Oh that was wonderful! Made me think of Max. Thanks for sharing that.


----------



## LukesMom (Jun 12, 2009)

What a heartwarming story, especially since I have an old girl at home.


----------



## LJsMom (Jan 6, 2008)

Great story!

When people ask me how LJ is, my usual reply is simply "old". That kind of sums it up!


----------



## SuzyE (Apr 22, 2005)

I LOVE the seniors but that description sure didn't fit Paige the rage at eleven!
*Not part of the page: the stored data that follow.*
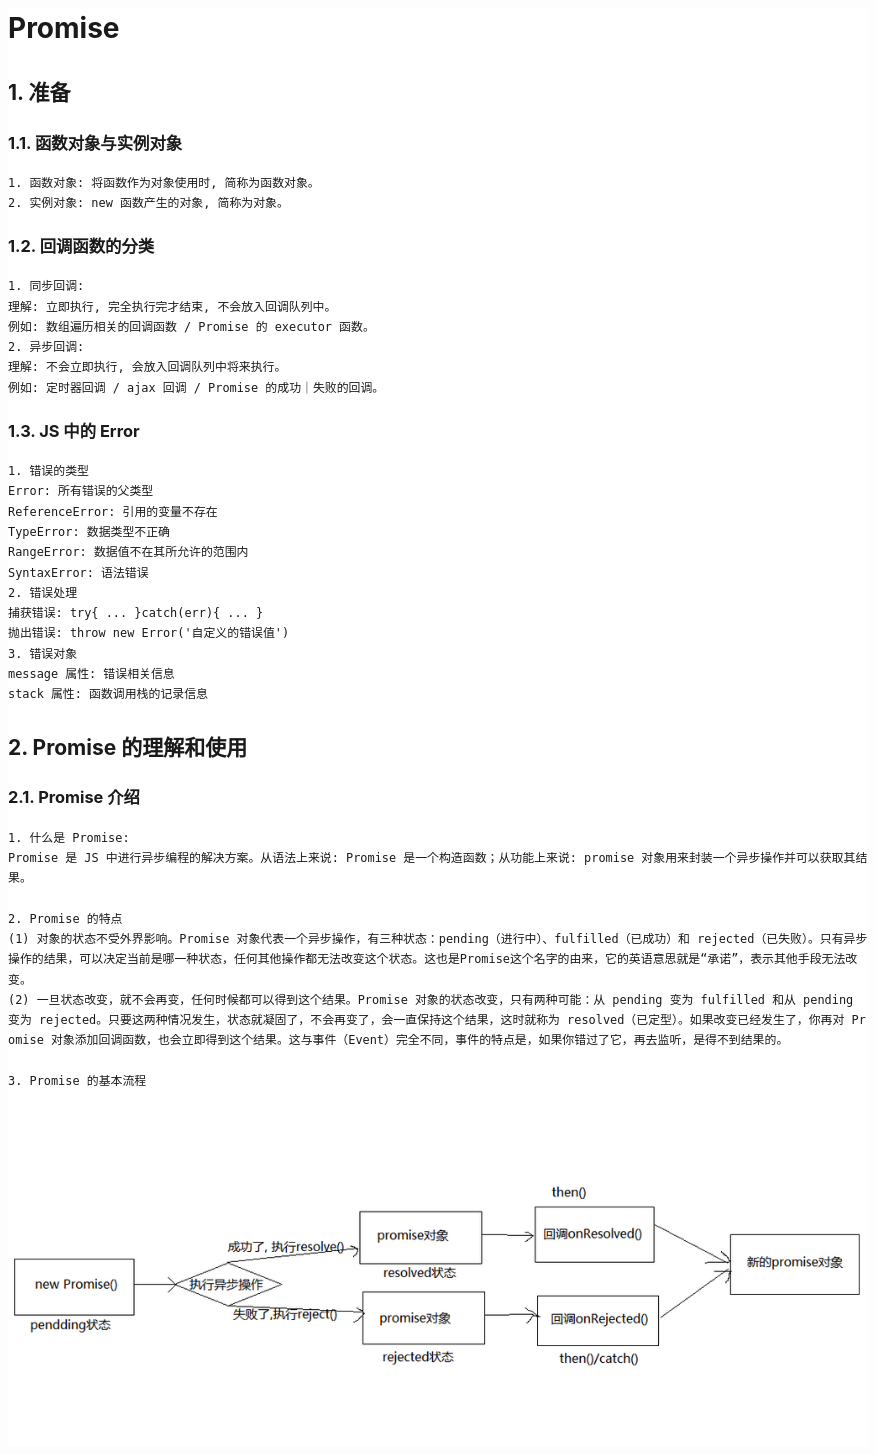 # Promise
## 1. 准备
### 1.1. 函数对象与实例对象
    1. 函数对象: 将函数作为对象使用时, 简称为函数对象。
    2. 实例对象: new 函数产生的对象, 简称为对象。

### 1.2. 回调函数的分类
    1. 同步回调: 
    理解: 立即执行, 完全执行完才结束, 不会放入回调队列中。
    例如: 数组遍历相关的回调函数 / Promise 的 executor 函数。
    2. 异步回调: 
    理解: 不会立即执行, 会放入回调队列中将来执行。
    例如: 定时器回调 / ajax 回调 / Promise 的成功｜失败的回调。

### 1.3. JS 中的 Error
    1. 错误的类型
    Error: 所有错误的父类型
    ReferenceError: 引用的变量不存在
    TypeError: 数据类型不正确
    RangeError: 数据值不在其所允许的范围内
    SyntaxError: 语法错误
    2. 错误处理
    捕获错误: try{ ... }catch(err){ ... }
    抛出错误: throw new Error('自定义的错误值')
    3. 错误对象
    message 属性: 错误相关信息
    stack 属性: 函数调用栈的记录信息

## 2. Promise 的理解和使用
### 2.1. Promise 介绍
    1. 什么是 Promise: 
    Promise 是 JS 中进行异步编程的解决方案。从语法上来说: Promise 是一个构造函数；从功能上来说: promise 对象用来封装一个异步操作并可以获取其结果。
    
    2. Promise 的特点 
    (1) 对象的状态不受外界影响。Promise 对象代表一个异步操作，有三种状态：pending（进行中）、fulfilled（已成功）和 rejected（已失败）。只有异步操作的结果，可以决定当前是哪一种状态，任何其他操作都无法改变这个状态。这也是Promise这个名字的由来，它的英语意思就是“承诺”，表示其他手段无法改变。
    (2) 一旦状态改变，就不会再变，任何时候都可以得到这个结果。Promise 对象的状态改变，只有两种可能：从 pending 变为 fulfilled 和从 pending 变为 rejected。只要这两种情况发生，状态就凝固了，不会再变了，会一直保持这个结果，这时就称为 resolved（已定型）。如果改变已经发生了，你再对 Promise 对象添加回调函数，也会立即得到这个结果。这与事件（Event）完全不同，事件的特点是，如果你错过了它，再去监听，是得不到结果的。
   
    3. Promise 的基本流程
   ![promise基本流程](./PromiseImg/ImpProcess.png)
Paige runs over a mile a day with her 2 yr old brother and other than peeing the bed once in awhile still looks and acts like a three yr old!!!!


----------



## LisaT (Feb 7, 2005)

Okay, I read that and I keep thinking....why aren't they treating the thyroid deficiency????

Other than that, great story!!


----------



## kelso (Jan 22, 2007)

Thanks for posting this Jean. 
Our "four-legged elder" has been gone for more than 3 years now, but a day does not pass that I do not miss Meeka, her "wisdom" and everything else about her


----------